Q2). I've never been sure exactly how to rate NiMH voltages, but under load they're usually about 1.2v (1.4v open circuit, fully charged), so do you find that 4.8v reliably drives USB devices? The iPod, for example, seems to be notoriously picky about the exact pin voltages.

Q3). Ignoring the voltage drop, is there any merit in adding a diode in series with the USB? I imagine most devices have their own protection built in.

I'm sure i have photos of it somewhere.

All the best,
AR.
Your trying to make it complicated. 4 Ni-MH batteries will regulate the rectified voltage from the dynamo to 5.2 volts. You don't need the electronic voltage regulator at all. The reason this works is due to the design of the dynamo and the increasing impedance of the batteries as voltage exceeds 4.8 volts. At 5.2 volts the batteries present an impedance so high it's impossible for the dynamo to produce more than 5.2 volts. As for a diode between the batteries and the USB device, you can add one if you like but it's not really necessary.
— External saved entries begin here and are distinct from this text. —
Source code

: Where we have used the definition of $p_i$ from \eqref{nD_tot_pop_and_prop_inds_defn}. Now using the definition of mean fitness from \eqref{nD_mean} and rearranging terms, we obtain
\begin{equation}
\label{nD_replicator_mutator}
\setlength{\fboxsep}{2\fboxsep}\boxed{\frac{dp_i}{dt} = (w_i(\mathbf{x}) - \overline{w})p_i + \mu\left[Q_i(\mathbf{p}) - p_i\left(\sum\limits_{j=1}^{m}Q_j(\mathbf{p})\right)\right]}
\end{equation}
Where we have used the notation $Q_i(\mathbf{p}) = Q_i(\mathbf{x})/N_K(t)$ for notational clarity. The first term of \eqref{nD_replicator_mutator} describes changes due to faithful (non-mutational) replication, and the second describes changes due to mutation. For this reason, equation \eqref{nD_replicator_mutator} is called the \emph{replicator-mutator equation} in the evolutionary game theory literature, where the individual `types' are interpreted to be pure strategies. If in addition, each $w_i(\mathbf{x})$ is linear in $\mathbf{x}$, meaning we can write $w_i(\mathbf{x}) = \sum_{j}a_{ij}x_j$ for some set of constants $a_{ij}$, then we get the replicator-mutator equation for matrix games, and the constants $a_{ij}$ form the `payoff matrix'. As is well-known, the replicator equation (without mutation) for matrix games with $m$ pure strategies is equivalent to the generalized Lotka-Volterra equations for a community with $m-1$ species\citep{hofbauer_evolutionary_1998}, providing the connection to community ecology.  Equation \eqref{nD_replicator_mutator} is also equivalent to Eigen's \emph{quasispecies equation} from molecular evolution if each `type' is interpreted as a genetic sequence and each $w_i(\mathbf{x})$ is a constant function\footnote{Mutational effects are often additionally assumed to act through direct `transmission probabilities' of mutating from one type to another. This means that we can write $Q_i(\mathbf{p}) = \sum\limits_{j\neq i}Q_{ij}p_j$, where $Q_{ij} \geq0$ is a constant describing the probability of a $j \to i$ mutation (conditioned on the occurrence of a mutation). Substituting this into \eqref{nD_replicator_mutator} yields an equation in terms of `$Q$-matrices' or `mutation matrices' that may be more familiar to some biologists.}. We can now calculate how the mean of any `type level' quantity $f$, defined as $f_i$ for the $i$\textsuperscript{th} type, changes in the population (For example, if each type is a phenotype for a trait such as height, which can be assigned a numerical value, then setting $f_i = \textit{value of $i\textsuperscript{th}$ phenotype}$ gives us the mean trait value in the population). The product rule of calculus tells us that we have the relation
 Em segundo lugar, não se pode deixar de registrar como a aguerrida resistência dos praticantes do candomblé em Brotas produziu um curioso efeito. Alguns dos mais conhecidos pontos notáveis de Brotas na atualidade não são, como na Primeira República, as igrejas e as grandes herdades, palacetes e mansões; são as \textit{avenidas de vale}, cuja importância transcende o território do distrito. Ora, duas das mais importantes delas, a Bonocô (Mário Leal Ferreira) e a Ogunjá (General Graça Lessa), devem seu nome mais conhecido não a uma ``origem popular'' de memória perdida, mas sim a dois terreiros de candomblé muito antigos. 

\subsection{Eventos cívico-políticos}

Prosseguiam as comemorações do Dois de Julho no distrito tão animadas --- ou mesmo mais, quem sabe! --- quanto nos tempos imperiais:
All modern USB powered devices use protection and regulation circuits protecting them from the power available at the USB port. The diode would also drop the voltage from the batteries by .86 volts when using the same diodes used in the bridge rectifier. Standard rectifier diodes will drop the voltage 1.2 volts.

As for running a wired taillight, You can remove one of the diodes from the bridge rectifier and replace it with 15 SMD LED's. Another option is to use 4 5mm LED's hooked up as a bridge rectifier circuit and a resistor to control current found experimentally hooked to the AC output of the dynamo. This is all covered at this link.
http://pilom.com/BicycleElectronics/DynamoCircuits.htm

I separated my lighting circuit from the USB circuit so I could switch on the headlight and allow any USB device connected to the USB connector to remain connected as you can not power both lights and USB devices. There is simply not enough power to do both.